On April 3, a student production exhibition on the theme of “bringing ancient Chinese characters to life” was held in the main hall of Zhenhua Building. Inspired by at least one ancient Chinese character, all works displaced here are originally assignments for freshmen who select a course in ancient Chinese in the School of Chinese Language and Literature. From oracle bone script to Chinese bronze inscriptions, seal script to clerical script, traces of diversified ancient styles of writing Chinese characters can be viewed here.



The production “Iron Tree” 



Details of the circular bulb


Upon entering the exhibition hall, the work attracting most visitors is an iron tree. Its branches are decorated with ten small circular bulbs which seek to imitate the sang (mulberry) character in oracle bone script. Zheng Yufei, a freshman majoring in Chinese language and literature, who is also the main designer of this iron tree, says that in Classic of Mountains and Seas, a Chinese classical text dating back to as early as the fourth century B.C., there exists a folktale that ten suns were once living in a mulberry tree. Inspired by that myth, his team made a mulberry tree using camera crane and iron wires with light bulbs used to resemble suns.

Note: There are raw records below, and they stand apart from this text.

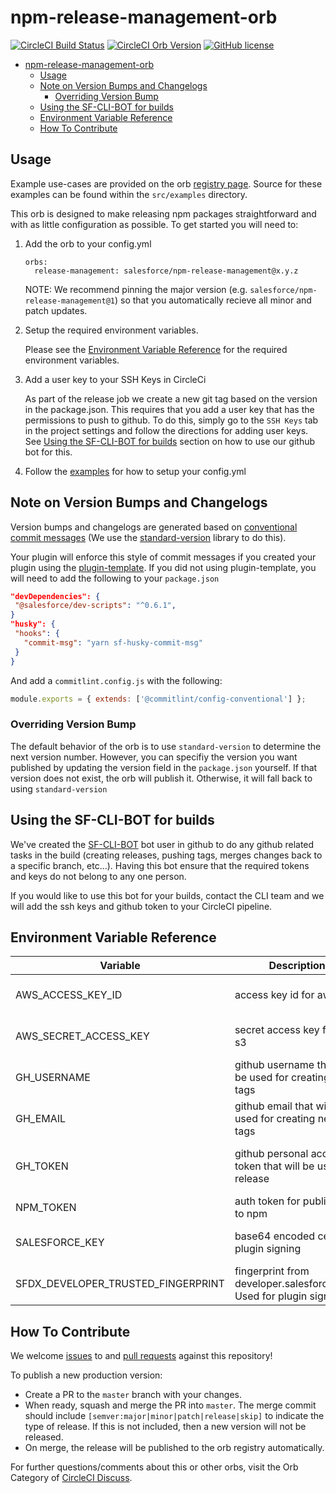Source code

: # npm-release-management-orb 
[![CircleCI Build Status](https://circleci.com/gh/forcedotcom/npm-release-management-orb.svg?style=shield&circle-token=7a6dcc6c02f82515aec6533ed1c7253ef38e6e13 "CircleCI Build Status")](https://circleci.com/gh/forcedotcom/npm-release-management-orb) [![CircleCI Orb Version](https://img.shields.io/badge/endpoint.svg?url=https://badges.circleci.io/orb/salesforce/npm-release-management)](https://circleci.com/orbs/registry/orb/salesforce/npm-release-management) [![GitHub license](https://img.shields.io/badge/license-MIT-blue.svg)](https://raw.githubusercontent.com/forcedotcom/npm-release-management-orb/develop/LICENSE.txt)

- [npm-release-management-orb](#npm-release-management-orb)
  - [Usage](#usage)
  - [Note on Version Bumps and Changelogs](#note-on-version-bumps-and-changelogs)
    - [Overriding Version Bump](#overriding-version-bump)
  - [Using the SF-CLI-BOT for builds](#using-the-sf-cli-bot-for-builds)
  - [Environment Variable Reference](#environment-variable-reference)
  - [How To Contribute](#how-to-contribute)

## Usage

Example use-cases are provided on the orb [registry page](https://circleci.com/orbs/registry/orb/salesforce/npm-release-management#usage-examples). Source for these examples can be found within the `src/examples` directory.

This orb is designed to make releasing npm packages straightforward and with as little configuration as possible. To get started you will need to:

1. Add the orb to your config.yml

    ```
    orbs:
      release-management: salesforce/npm-release-management@x.y.z
    ```

    NOTE: We recommend pinning the major version (e.g. `salesforce/npm-release-management@1`) so that you automatically recieve all minor and patch updates.

2. Setup the required environment variables.

    Please see the [Environment Variable Reference](#environment-variable-reference) for the required environment variables.

3. Add a user key to your SSH Keys in CircleCi

    As part of the release job we create a new git tag based on the version in the package.json. This requires that you add a user key that has the permissions to push to github. To do this, simply go to the `SSH Keys` tab in the project settings and follow the directions for adding user keys. See [Using the SF-CLI-BOT for builds](#using-the-sf-cli-bot-for-builds) section on how to use our github bot for this.

4. Follow the [examples](https://circleci.com/orbs/registry/orb/salesforce/npm-release-management#usage-examples) for how to setup your config.yml

## Note on Version Bumps and Changelogs

Version bumps and changelogs are generated based on [conventional commit messages](https://www.conventionalcommits.org/en/v1.0.0/) (We use the [standard-version](https://github.com/conventional-changelog/standard-version) library to do this).

Your plugin will enforce this style of commit messages if you created your plugin using the [plugin-template](https://github.com/salesforcecli/plugin-template/). If you did not using plugin-template, you will need to add the following to your `package.json`

```json
"devDependencies": {
 "@salesforce/dev-scripts": "^0.6.1",
}
"husky": {
 "hooks": {
   "commit-msg": "yarn sf-husky-commit-msg"
 }
}
```

And add a `commitlint.config.js` with the following:
```javascript
module.exports = { extends: ['@commitlint/config-conventional'] };
```

### Overriding Version Bump

The default behavior of the orb is to use `standard-version` to determine the next version number. However, you can specifiy the version you want published by updating the version field in the `package.json` yourself. If that version does not exist, the orb will publish it. Otherwise, it will fall back to using `standard-version`

## Using the SF-CLI-BOT for builds

We've created the [SF-CLI-BOT](https://github.com/SF-CLI-BOT) bot user in github to do any github related tasks in the build (creating releases, pushing tags, merges changes back to a specific branch, etc...). Having this bot ensure that the required tokens and keys do not belong to any one person.

If you would like to use this bot for your builds, contact the CLI team and we will add the ssh keys and github token to your CircleCI pipeline.

## Environment Variable Reference

| Variable                           | Description                                                        | Required                               |
|------------------------------------|--------------------------------------------------------------------|----------------------------------------|
| AWS_ACCESS_KEY_ID                  | access key id for aws s3                                           | Yes (only if signing packages)         |
| AWS_SECRET_ACCESS_KEY              | secret access key for aws s3                                       | Yes (only if signing packages)         |
| GH_USERNAME                        | github username that will be used for creating new tags            | No                                     |
| GH_EMAIL                           | github email that will be used for creating new tags               | No                                     |
| GH_TOKEN                           | github personal access token that will be used for release         | Yes (only if creating github releases) |
| NPM_TOKEN                          | auth token for publishing to npm                                   | Yes                                    |
| SALESFORCE_KEY                     | base64 encoded cert for plugin signing                             | Yes (only if signing packages)         |
| SFDX_DEVELOPER_TRUSTED_FINGERPRINT | fingerprint from developer.salesforce.com. Used for plugin signing | No                                     |


## How To Contribute

We welcome [issues](https://github.com/forcedotcom/npm-release-management-orb/issues) to and [pull requests](https://github.com/forcedotcom/npm-release-management-orb/pulls) against this repository!

To publish a new production version:
* Create a PR to the `master` branch with your changes.
* When ready, squash and merge the PR into `master`. The merge commit should include `[semver:major|minor|patch|release|skip]` to indicate the type of release. If this is not included, then a new version will not be released.
* On merge, the release will be published to the orb registry automatically.

For further questions/comments about this or other orbs, visit the Orb Category of [CircleCI Discuss](https://discuss.circleci.com/c/orbs).
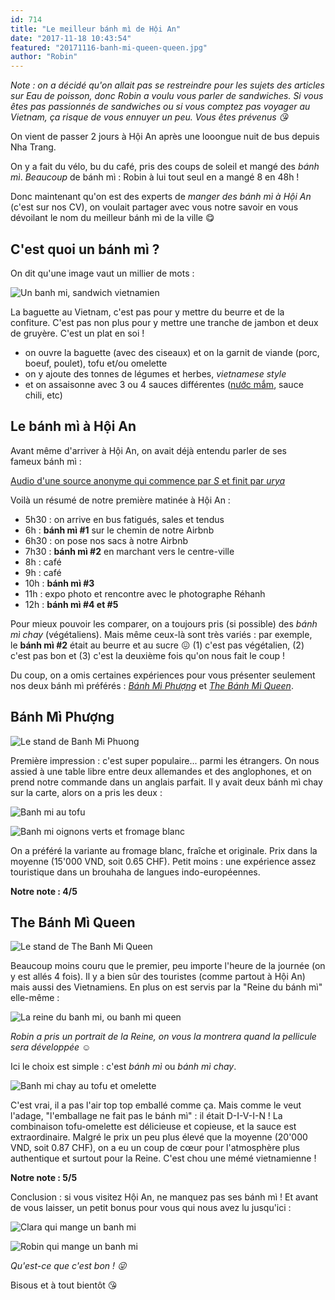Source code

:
 ```yaml
---
id: 714
title: "Le meilleur bánh mì de Hội An"
date: "2017-11-18 10:43:54"
featured: "20171116-banh-mi-queen-queen.jpg"
author: "Robin"
---
```


_Note : on a décidé qu'on allait pas se restreindre pour les sujets des articles
sur Eau de poisson, donc Robin a voulu vous parler de sandwiches. Si vous êtes
pas passionnés de sandwiches ou si vous comptez pas voyager au Vietnam, ça
risque de vous ennuyer un peu. Vous êtes prévenus 😘_

On vient de passer 2 jours à Hội An après une looongue nuit de bus depuis Nha
Trang.

On y a fait du vélo, bu du café, pris des coups de soleil et mangé des _bánh
mì_. _Beaucoup_ de bánh mì : Robin à lui tout seul en a mangé 8 en 48h !

Donc maintenant qu'on est des experts de *manger des bánh mì à Hội An* (c'est
sur nos CV), on voulait partager avec vous notre savoir en vous dévoilant le nom
du meilleur bánh mì de la ville 😋

## C'est quoi un bánh mì ?

On dit qu'une image vaut un millier de mots :

![Un banh mi, sandwich vietnamien](20171116-banh-mi-phuong-banh-mi-1.jpg)

La baguette au Vietnam, c'est pas pour y mettre du beurre et de la confiture.
C'est pas non plus pour y mettre une tranche de jambon et deux de gruyère. C'est
un plat en soi !

- on ouvre la baguette (avec des ciseaux) et on la garnit de viande (porc,
  boeuf, poulet), tofu et/ou omelette
- on y ajoute des tonnes de légumes et herbes, _vietnamese style_
- et on assaisonne avec 3 ou 4 sauces différentes
  ([nước mắm](https://eaudepoisson.com/a-propos/), sauce chili, etc)

## Le bánh mì à Hội An

Avant même d'arriver à Hội An, on avait déjà entendu parler de ses fameux bánh
mì :

[Audio d'une source anonyme qui commence par _S_ et finit par _urya_](20171118-surya-hoi-an.mp3)

Voilà un résumé de notre première matinée à Hội An :

- 5h30 : on arrive en bus fatigués, sales et tendus
- 6h : **bánh mì #1** sur le chemin de notre Airbnb
- 6h30 : on pose nos sacs à notre Airbnb
- 7h30 : **bánh mì #2** en marchant vers le centre-ville
- 8h : café
- 9h : café
- 10h : **bánh mì #3**
- 11h : expo photo et rencontre avec le photographe Réhanh
- 12h : **bánh mì #4 et #5**

Pour mieux pouvoir les comparer, on a toujours pris (si possible) des *bánh mì
chay* (végétaliens). Mais même ceux-là sont très variés : par exemple, le **bánh
mì #2** était au beurre et au sucre 😖 (1) c'est pas végétalien, (2) c'est pas
bon et (3) c'est la deuxième fois qu'on nous fait le coup !

Du coup, on a omis certaines expériences pour vous présenter seulement nos deux
bánh mì préférés : *[Bánh Mì Phượng](https://goo.gl/maps/DJG4sv7GGj72)* et
_[The Bánh Mì Queen](https://goo.gl/maps/t2xtP7FypG22)_.

## Bánh Mì Phượng

![Le stand de Banh Mi Phuong](20171116-banh-mi-phuong-stall.jpg)

Première impression : c'est super populaire... parmi les étrangers. On nous
assied à une table libre entre deux allemandes et des anglophones, et on prend
notre commande dans un anglais parfait. Il y avait deux bánh mì chay sur la
carte, alors on a pris les deux :

![Banh mi au tofu](20171116-banh-mi-phuong-banh-mi-2.jpg "Tofu")

![Banh mi oignons verts et fromage blanc](20171116-banh-mi-phuong-banh-mi-1.jpg "Oignons verts et fromage blanc")

On a préféré la variante au fromage blanc, fraîche et originale. Prix dans la
moyenne (15'000 VND, soit 0.65 CHF). Petit moins : une expérience assez
touristique dans un brouhaha de langues indo-européennes.

**Notre note : 4/5**

## The Bánh Mì Queen

![Le stand de The Banh Mi Queen](20171116-banh-mi-queen-stall.jpg)

Beaucoup moins couru que le premier, peu importe l'heure de la journée (on y est
allés 4 fois). Il y a bien sûr des touristes (comme partout à Hội An) mais aussi
des Vietnamiens. En plus on est servis par la "Reine du bánh mì" elle-même :

![La reine du banh mi, ou banh mi queen](20171116-banh-mi-queen-queen.jpg)

_Robin a pris un portrait de la Reine, on vous la montrera quand la pellicule
sera développée ☺️_

Ici le choix est simple : c'est *bánh mì* ou *bánh mì chay*.

![Banh mi chay au tofu et omelette](20171116-banh-mi-queen-banh-mi.jpg "Bánh mì chay : tofu et omelette")

C'est vrai, il a pas l'air top top emballé comme ça. Mais comme le veut l'adage,
"l'emballage ne fait pas le bánh mì" : il était D-I-V-I-N ! La combinaison
tofu-omelette est délicieuse et copieuse, et la sauce est extraordinaire. Malgré
le prix un peu plus élevé que la moyenne (20'000 VND, soit 0.87 CHF), on a eu un
coup de cœur pour l'atmosphère plus authentique et surtout pour la Reine. C'est
chou une mémé vietnamienne !

**Notre note : 5/5**

Conclusion : si vous visitez Hội An, ne manquez pas ses bánh mì ! Et avant de
vous laisser, un petit bonus pour vous qui nous avez lu jusqu'ici :

![Clara qui mange un banh mi](20171116-banh-mi-phuong-clara.jpg)

![Robin qui mange un banh mi](20171116-banh-mi-queen-robin.jpg)

_Qu'est-ce que c'est bon ! 😜_

Bisous et à tout bientôt 😘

The pottery painting combining the characters “jiang” and “he”


Another impressive work is a pottery painting independently designed and made by Long Yunxin’s team. Unusual as it might seem, what distinguishes it is that it tactfully combines two characters jiang (river) and he (river) by overlapping their common radical, which composes the middle part of the pottery painting. In the ancient style of the Chinese character, the essence of jiang and he depicts a flowing river, and Long’s team has intentionally turned one of the strokes into a yellow fish. The whole work intends to reflect that hundreds of rivers gestate brilliant Chinese culture.  



The earthen pot made by Zhou Nayu’s team


To comprehensively convey their design philosophy, some students opt for exceptional materials, including poems, videos and songs, to illustrate their works. For instance, a team led by Zhou Nayu produced an original song for their earthen pot, which manifests the qing (a term of endearment formerly used between husband and wife or among close friends) character in oracle bone script. Based on the ancient written form, the qing character can be interpreted as two friends drinking together, just as the lyric in the song goes, “Haven’t seen each other in a while, we drink and talk into wee hours.”.



A production centering on the characters “long” (dragon) and “wen” (literary)


Traditionally, students from the School of Chinese Language and Literature are deemed to be proficient in writing, which, to some degree, hides their potential in other fields. However, multiple cultural creative products reveal a long neglected truth that students majoring in the humanities are also able to transform their knowledge into material products. 



A piece of paper cutting in the exhibition


“It is a surprise that students’ productions are way better than what I had envisioned before,” said course instructor Wang Tongshang, professor in the School of Chinese Language and Literature of WHU, who thinks highly of the exhibition. “The initial aim of this assignment was to inspect students’ understanding of ancient Chinese characters, but I soon changed my mind after receiving their works, which were full of creativity and philosophy. It is my honor to witness their talents through this exhibition.”